# [WORK ITEM]
Beneath this line is the data. Output exactly the lines from the line with "Dans ces listes, l'utilisation" to the line with "complétée par une", both ends included, and nothing more.

# [EXERCISE DATA]
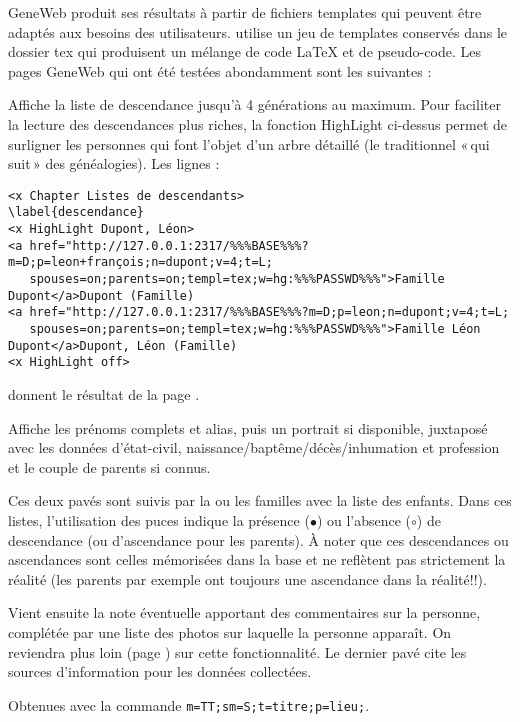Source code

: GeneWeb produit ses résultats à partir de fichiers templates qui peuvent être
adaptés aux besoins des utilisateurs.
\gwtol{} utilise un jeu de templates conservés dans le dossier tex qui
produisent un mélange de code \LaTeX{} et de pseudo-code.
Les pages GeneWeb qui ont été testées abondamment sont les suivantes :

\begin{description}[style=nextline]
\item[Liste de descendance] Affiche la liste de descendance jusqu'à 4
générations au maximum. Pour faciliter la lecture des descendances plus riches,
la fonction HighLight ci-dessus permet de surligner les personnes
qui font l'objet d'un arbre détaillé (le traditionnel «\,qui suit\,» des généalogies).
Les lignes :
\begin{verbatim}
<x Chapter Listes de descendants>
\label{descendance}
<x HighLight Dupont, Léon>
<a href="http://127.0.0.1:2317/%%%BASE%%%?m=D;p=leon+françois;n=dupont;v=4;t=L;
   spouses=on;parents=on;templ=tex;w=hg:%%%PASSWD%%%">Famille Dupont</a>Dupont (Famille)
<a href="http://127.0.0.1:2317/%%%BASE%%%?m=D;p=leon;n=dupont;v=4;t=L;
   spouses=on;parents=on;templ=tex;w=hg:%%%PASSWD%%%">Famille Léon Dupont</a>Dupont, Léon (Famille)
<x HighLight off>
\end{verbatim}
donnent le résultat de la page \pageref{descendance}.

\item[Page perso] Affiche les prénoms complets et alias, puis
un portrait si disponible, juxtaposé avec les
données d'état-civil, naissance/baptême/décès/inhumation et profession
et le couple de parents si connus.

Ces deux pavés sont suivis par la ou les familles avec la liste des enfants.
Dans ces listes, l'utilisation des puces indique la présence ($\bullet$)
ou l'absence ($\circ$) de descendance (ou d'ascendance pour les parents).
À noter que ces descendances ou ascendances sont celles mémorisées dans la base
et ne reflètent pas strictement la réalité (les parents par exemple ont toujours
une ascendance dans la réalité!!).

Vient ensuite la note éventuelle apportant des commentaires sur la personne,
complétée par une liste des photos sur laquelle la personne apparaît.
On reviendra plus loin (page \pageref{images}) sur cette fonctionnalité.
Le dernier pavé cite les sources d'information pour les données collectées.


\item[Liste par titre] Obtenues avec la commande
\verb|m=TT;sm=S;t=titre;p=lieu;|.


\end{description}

==

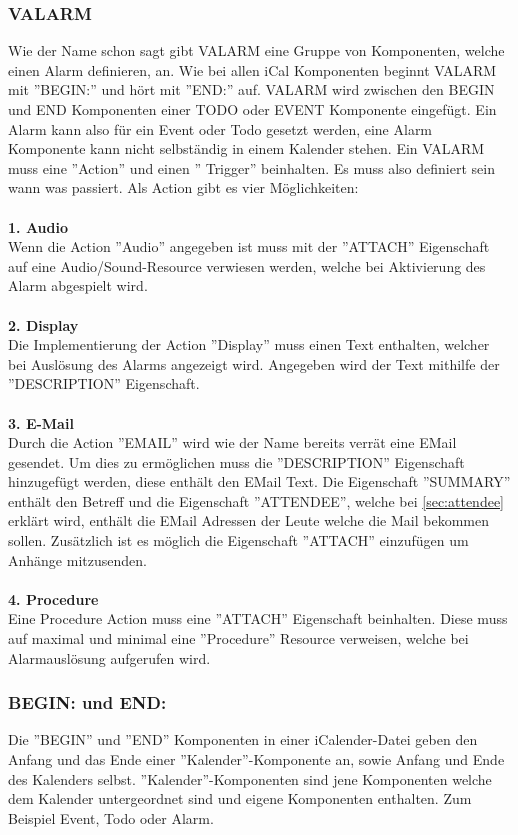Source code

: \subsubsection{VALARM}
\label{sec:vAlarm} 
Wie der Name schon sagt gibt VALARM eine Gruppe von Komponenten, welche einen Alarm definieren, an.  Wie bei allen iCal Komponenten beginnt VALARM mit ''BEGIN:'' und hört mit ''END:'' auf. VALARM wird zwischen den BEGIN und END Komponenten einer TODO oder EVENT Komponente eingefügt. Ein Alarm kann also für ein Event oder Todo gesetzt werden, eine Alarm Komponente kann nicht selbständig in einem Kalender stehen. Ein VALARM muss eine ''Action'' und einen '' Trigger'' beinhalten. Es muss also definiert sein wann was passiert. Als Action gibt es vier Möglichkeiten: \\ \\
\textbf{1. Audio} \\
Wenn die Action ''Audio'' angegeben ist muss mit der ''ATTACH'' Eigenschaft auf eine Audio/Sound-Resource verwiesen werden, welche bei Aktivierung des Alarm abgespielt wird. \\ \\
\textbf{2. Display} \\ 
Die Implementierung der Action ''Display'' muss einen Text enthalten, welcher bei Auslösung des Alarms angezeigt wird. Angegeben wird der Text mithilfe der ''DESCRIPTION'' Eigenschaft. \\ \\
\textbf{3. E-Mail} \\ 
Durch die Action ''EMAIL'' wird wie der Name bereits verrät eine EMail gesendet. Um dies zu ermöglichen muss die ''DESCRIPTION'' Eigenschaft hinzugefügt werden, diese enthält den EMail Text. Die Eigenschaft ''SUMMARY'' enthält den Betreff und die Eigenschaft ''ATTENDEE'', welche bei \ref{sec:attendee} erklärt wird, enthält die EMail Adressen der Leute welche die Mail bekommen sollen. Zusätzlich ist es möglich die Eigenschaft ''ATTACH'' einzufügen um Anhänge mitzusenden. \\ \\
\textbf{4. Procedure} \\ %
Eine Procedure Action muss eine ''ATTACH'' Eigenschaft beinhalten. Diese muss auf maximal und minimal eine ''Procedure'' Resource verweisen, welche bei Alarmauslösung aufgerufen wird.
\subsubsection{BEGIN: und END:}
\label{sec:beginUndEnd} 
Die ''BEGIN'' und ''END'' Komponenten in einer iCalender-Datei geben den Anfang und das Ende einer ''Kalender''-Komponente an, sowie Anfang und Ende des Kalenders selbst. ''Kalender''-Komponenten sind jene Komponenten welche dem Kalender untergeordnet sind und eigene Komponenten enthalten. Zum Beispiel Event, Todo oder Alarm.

# [WRITTEN ANSWER]
Dans ces listes, l'utilisation des puces indique la présence ($\bullet$)
ou l'absence ($\circ$) de descendance (ou d'ascendance pour les parents).
À noter que ces descendances ou ascendances sont celles mémorisées dans la base
et ne reflètent pas strictement la réalité (les parents par exemple ont toujours
une ascendance dans la réalité!!).

Vient ensuite la note éventuelle apportant des commentaires sur la personne,
complétée par une liste des photos sur laquelle la personne apparaît.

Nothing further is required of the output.